Development of a virus-induced gene-silencing system for functional analysis of the RPS2-dependent resistance signalling pathways in Arabidopsis.

Virus-induced gene silencing (VIGS) offers a rapid and high throughput technique platform for the analysis of gene function in plants. Although routinely used in some Solanaceous species, VIGS system has not been well established in Arabidopsis thaliana (L.) Heynh. We have recently reported some factors that potentially influence tobacco rattle virus (TRV)-mediated VIGS of phytoene desaturase (PDS) and actin gene expression in Arabidopsis. In this study, we have further established that the Agrobacterium strain used for agro-inoculation significantly affects the VIGS efficiency.
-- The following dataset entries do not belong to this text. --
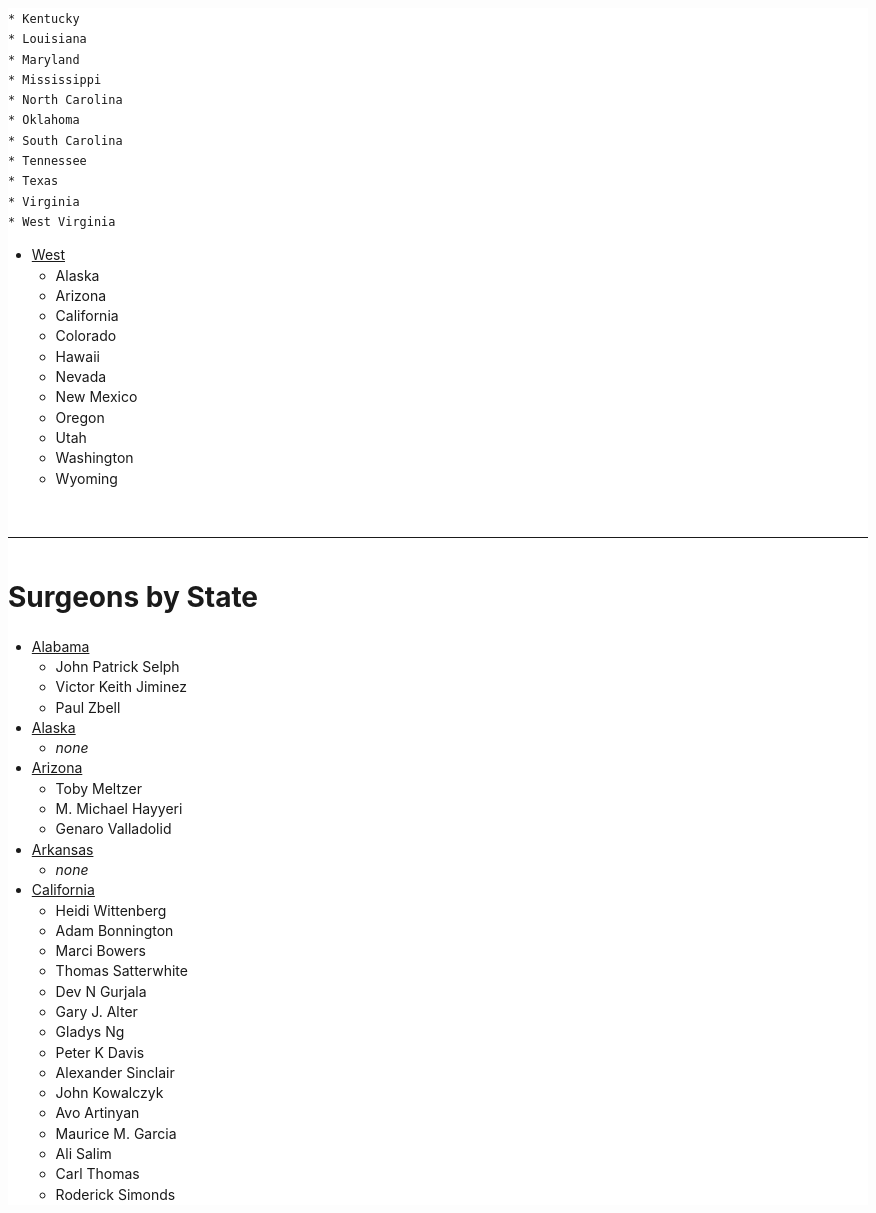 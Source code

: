     * Kentucky
    * Louisiana
    * Maryland
    * Mississippi
    * North Carolina
    * Oklahoma
    * South Carolina
    * Tennessee
    * Texas
    * Virginia
    * West Virginia
* <span class="internal">[West](https://github.com/zp100/Transgender_Surgeries/blob/main/wiki/TransSurgeriesWiki/wiki/srs/usa-west/usa-west.md)</span>
    * Alaska
    * Arizona
    * California
    * Colorado
    * Hawaii
    * Nevada
    * New Mexico
    * Oregon
    * Utah
    * Washington
    * Wyoming

<br />

---

# Surgeons by State

* <span class="internal">[Alabama](https://github.com/zp100/Transgender_Surgeries/blob/main/wiki/TransSurgeriesWiki/wiki/srs/usa-south/usa-south.md#alabama)</span>
    * John Patrick Selph
    * Victor Keith Jiminez
    * Paul Zbell
* <span class="internal">[Alaska](https://github.com/zp100/Transgender_Surgeries/blob/main/wiki/TransSurgeriesWiki/wiki/srs/usa-west/usa-west.md#alaska)</span>
    * *none*
* <span class="internal">[Arizona](https://github.com/zp100/Transgender_Surgeries/blob/main/wiki/TransSurgeriesWiki/wiki/srs/usa-west/usa-west.md#arizona)</span>
    * Toby Meltzer
    * M. Michael Hayyeri
    * Genaro Valladolid
* <span class="internal">[Arkansas](https://github.com/zp100/Transgender_Surgeries/blob/main/wiki/TransSurgeriesWiki/wiki/srs/usa-south/usa-south.md#arkansas)</span>
    * *none*
* <span class="internal">[California](https://github.com/zp100/Transgender_Surgeries/blob/main/wiki/TransSurgeriesWiki/wiki/srs/usa-west/usa-west.md#california)</span>
    * Heidi Wittenberg
    * Adam Bonnington
    * Marci Bowers
    * Thomas Satterwhite
    * Dev N Gurjala
    * Gary J. Alter
    * Gladys Ng
    * Peter K Davis
    * Alexander Sinclair
    * John Kowalczyk
    * Avo Artinyan
    * Maurice M. Garcia
    * Ali Salim
    * Carl Thomas
    * Roderick Simonds
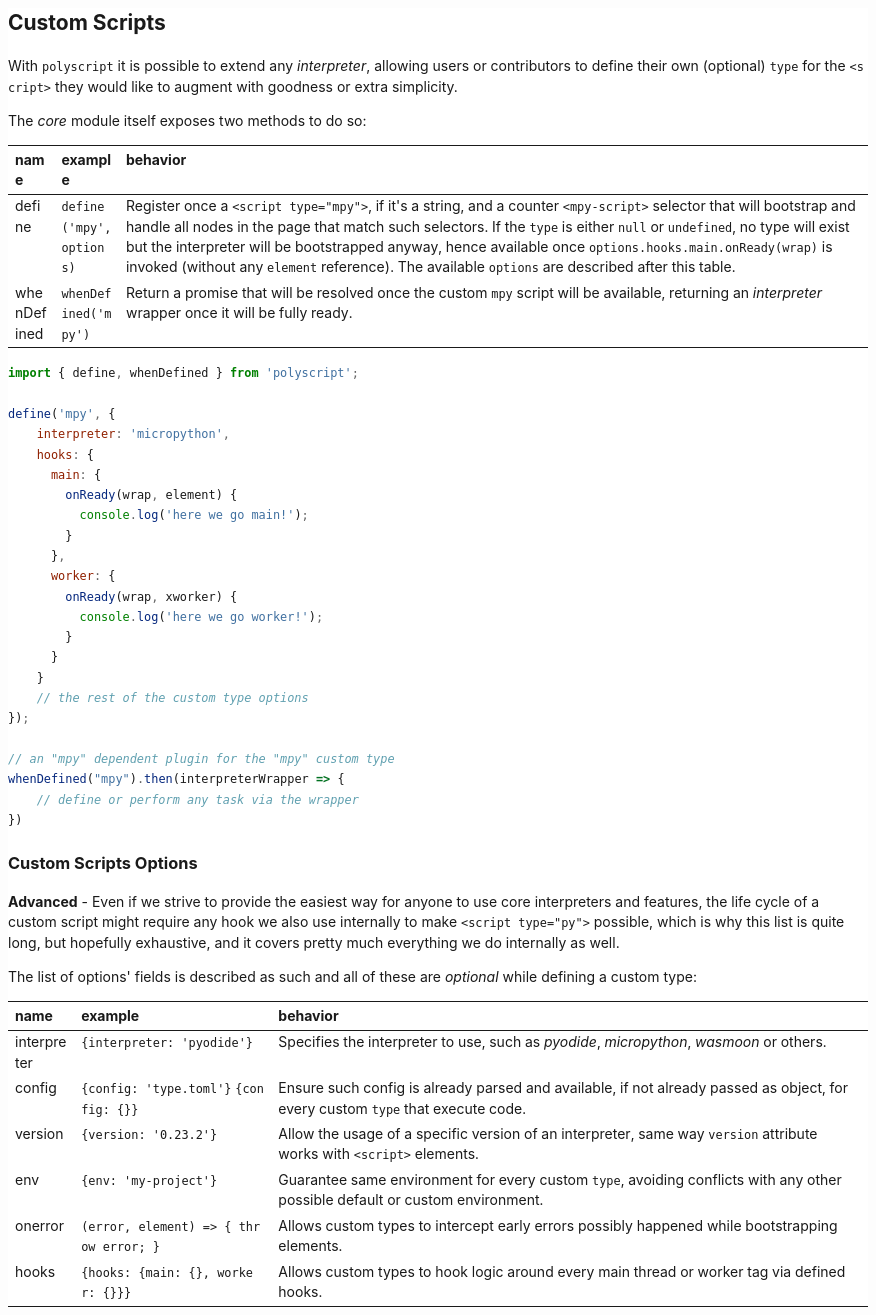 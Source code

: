 
## Custom Scripts

With `polyscript` it is possible to extend any *interpreter*, allowing users or contributors to define their own (optional) `type` for the `<script>` they would like to augment with goodness or extra simplicity.

The *core* module itself exposes two methods to do so:

| name          | example                   | behavior |
| :------------ | :------------------------ | :--------|
| define        | `define('mpy', options)`  | Register once a `<script type="mpy">`, if it's a string, and a counter `<mpy-script>` selector that will bootstrap and handle all nodes in the page that match such selectors. If the `type` is either `null` or `undefined`, no type will exist but the interpreter will be bootstrapped anyway, hence available once `options.hooks.main.onReady(wrap)` is invoked (without any `element` reference). The available `options` are described after this table. |
| whenDefined        | `whenDefined('mpy')` | Return a promise that will be resolved once the custom `mpy` script will be available, returning an *interpreter* wrapper once it will be fully ready. |

```js
import { define, whenDefined } from 'polyscript';

define('mpy', {
    interpreter: 'micropython',
    hooks: {
      main: {
        onReady(wrap, element) {
          console.log('here we go main!');
        }
      },
      worker: {
        onReady(wrap, xworker) {
          console.log('here we go worker!');
        }
      }
    }
    // the rest of the custom type options
});

// an "mpy" dependent plugin for the "mpy" custom type
whenDefined("mpy").then(interpreterWrapper => {
    // define or perform any task via the wrapper
})
```

### Custom Scripts Options

**Advanced** - Even if we strive to provide the easiest way for anyone to use core interpreters and features, the life cycle of a custom script might require any hook we also use internally to make `<script type="py">` possible, which is why this list is quite long, but hopefully exhaustive, and it covers pretty much everything we do internally as well.

The list of options' fields is described as such and all of these are *optional* while defining a custom type:

| name                      | example                                       | behavior |
| :------------------------ | :-------------------------------------------- | :--------|
| interpreter               | `{interpreter: 'pyodide'}`                    | Specifies the interpreter to use, such as *pyodide*, *micropython*, *wasmoon* or others. |
| config                    | `{config: 'type.toml'}` `{config: {}}`        | Ensure such config is already parsed and available, if not already passed as object, for every custom `type` that execute code. |
| version                   | `{version: '0.23.2'}`                         | Allow the usage of a specific version of an interpreter, same way `version` attribute works with `<script>` elements. |
| env                       | `{env: 'my-project'}`                         | Guarantee same environment for every custom `type`, avoiding conflicts with any other possible default or custom environment. |
| onerror                   | `(error, element) => { throw error; }`        | Allows custom types to intercept early errors possibly happened while bootstrapping elements. |
| hooks                     | `{hooks: {main: {}, worker: {}}}`             | Allows custom types to hook logic around every main thread or worker tag via defined hooks. |
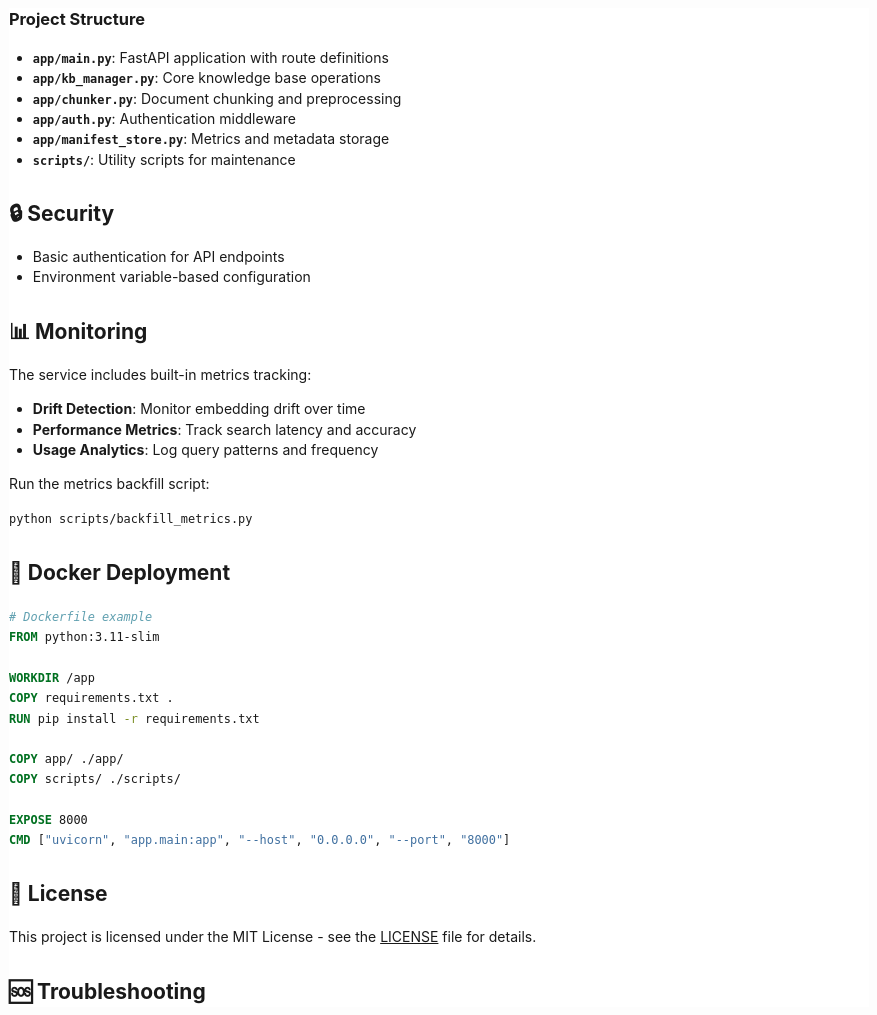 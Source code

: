 ### Project Structure

- **`app/main.py`**: FastAPI application with route definitions
- **`app/kb_manager.py`**: Core knowledge base operations
- **`app/chunker.py`**: Document chunking and preprocessing
- **`app/auth.py`**: Authentication middleware
- **`app/manifest_store.py`**: Metrics and metadata storage
- **`scripts/`**: Utility scripts for maintenance




## 🔒 Security

- Basic authentication for API endpoints
- Environment variable-based configuration

## 📊 Monitoring

The service includes built-in metrics tracking:

- **Drift Detection**: Monitor embedding drift over time
- **Performance Metrics**: Track search latency and accuracy
- **Usage Analytics**: Log query patterns and frequency

Run the metrics backfill script:
```bash
python scripts/backfill_metrics.py
```

## 🐳 Docker Deployment

```dockerfile
# Dockerfile example
FROM python:3.11-slim

WORKDIR /app
COPY requirements.txt .
RUN pip install -r requirements.txt

COPY app/ ./app/
COPY scripts/ ./scripts/

EXPOSE 8000
CMD ["uvicorn", "app.main:app", "--host", "0.0.0.0", "--port", "8000"]
```


## 📄 License

This project is licensed under the MIT License - see the [LICENSE](LICENSE) file for details.

## 🆘 Troubleshooting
Strain GV3101 was highly effective; C58C1 and LBA4404 were invalid, while EHA105 was plant growth stage-dependent for TRV-induced gene silencing. Furthermore, the VIGS procedure optimised for the PDS gene was applied for the functional analysis of the disease resistance gene RPS2-mediated resistance pathway. Silencing of RPS2 led to loss of resistance to the otherwise avirulence strain of Pseudomonas syringae pv. tomato DC3000 carrying the avirulence gene AvrRpt2. Silencing of RIN4, a RPS2 repressor gene, gave rise to conversion of compatible interaction to incompatible. Silencing of NDR1, RAR1 and HSP90, known to be required for the RPS2-mediated resistance, resulted in loss of the resistance, while silencing of EDS1 and SGT1b, which are not required for the RPS2-mediated resistance, caused no change of the resistance. These results indicate that the optimised procedure for the TRV-based VIGS is a potentially powerful tool for dissecting the signal transduction pathways of disease resistance in Arabidopsis.